Filter the listing below, please, and copy only the lines with the word "quality".

> ENTRIES SHOWN

=== Section Start ===

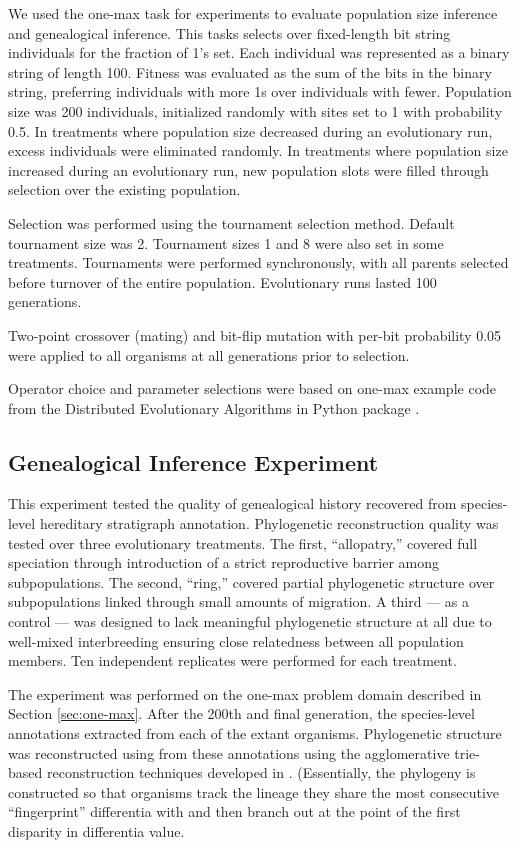 We used the one-max task for experiments to evaluate population size inference and genealogical inference.
This tasks selects over fixed-length bit string individuals for the fraction of 1's set.
Each individual was represented as a binary string of length 100.
Fitness was evaluated as the sum of the bits in the binary string, preferring individuals with more 1s over individuals with fewer.
Population size was 200 individuals, initialized randomly with sites set to 1 with probability 0.5.
In treatments where population size decreased during an evolutionary run, excess individuals were eliminated randomly.
In treatments where population size increased during an evolutionary run,
new population slots were filled through selection over the existing population.

Selection was performed using the tournament selection method.
Default tournament size was 2.
Tournament sizes 1 and 8 were also set in some treatments.
Tournaments were performed synchronously, with all parents selected before turnover of the entire population.
Evolutionary runs lasted 100 generations.

Two-point crossover (mating) and bit-flip mutation with per-bit probability 0.05 were applied to all organisms at all generations prior to selection.

Operator choice and parameter selections were based on one-max example code from the Distributed Evolutionary Algorithms in Python package \citep{fortin2012deap}.

\subsection{Genealogical Inference Experiment}
\label{sec:genealogical-inference}

This experiment tested the quality of genealogical history recovered from species-level hereditary stratigraph annotation.
Phylogenetic reconstruction quality was tested over three evolutionary treatments.
The first, ``allopatry,'' covered full speciation through introduction of a strict reproductive barrier among subpopulations.
The second, ``ring,'' covered partial phylogenetic structure over subpopulations linked through small amounts of migration.
A third --- as a control --- was designed to lack meaningful phylogenetic structure at all due to well-mixed interbreeding ensuring close relatedness between all population members.
Ten independent replicates were performed for each treatment.

The experiment was performed on the one-max problem domain described in Section \ref{sec:one-max}.
After the 200th and final generation, the species-level annotations extracted from each of the extant organisms.
Phylogenetic structure was reconstructed using from these annotations using the agglomerative trie-based reconstruction techniques developed in \citep{moreno2023toward}.
(Essentially, the phylogeny is constructed so that organisms track the lineage they share the most consecutive ``fingerprint'' differentia with and then branch out at the point of the first disparity in differentia value.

=== Section End ===

> ANSWER TO THE EXERCISE
This experiment tested the quality of genealogical history recovered from species-level hereditary stratigraph annotation.
Phylogenetic reconstruction quality was tested over three evolutionary treatments.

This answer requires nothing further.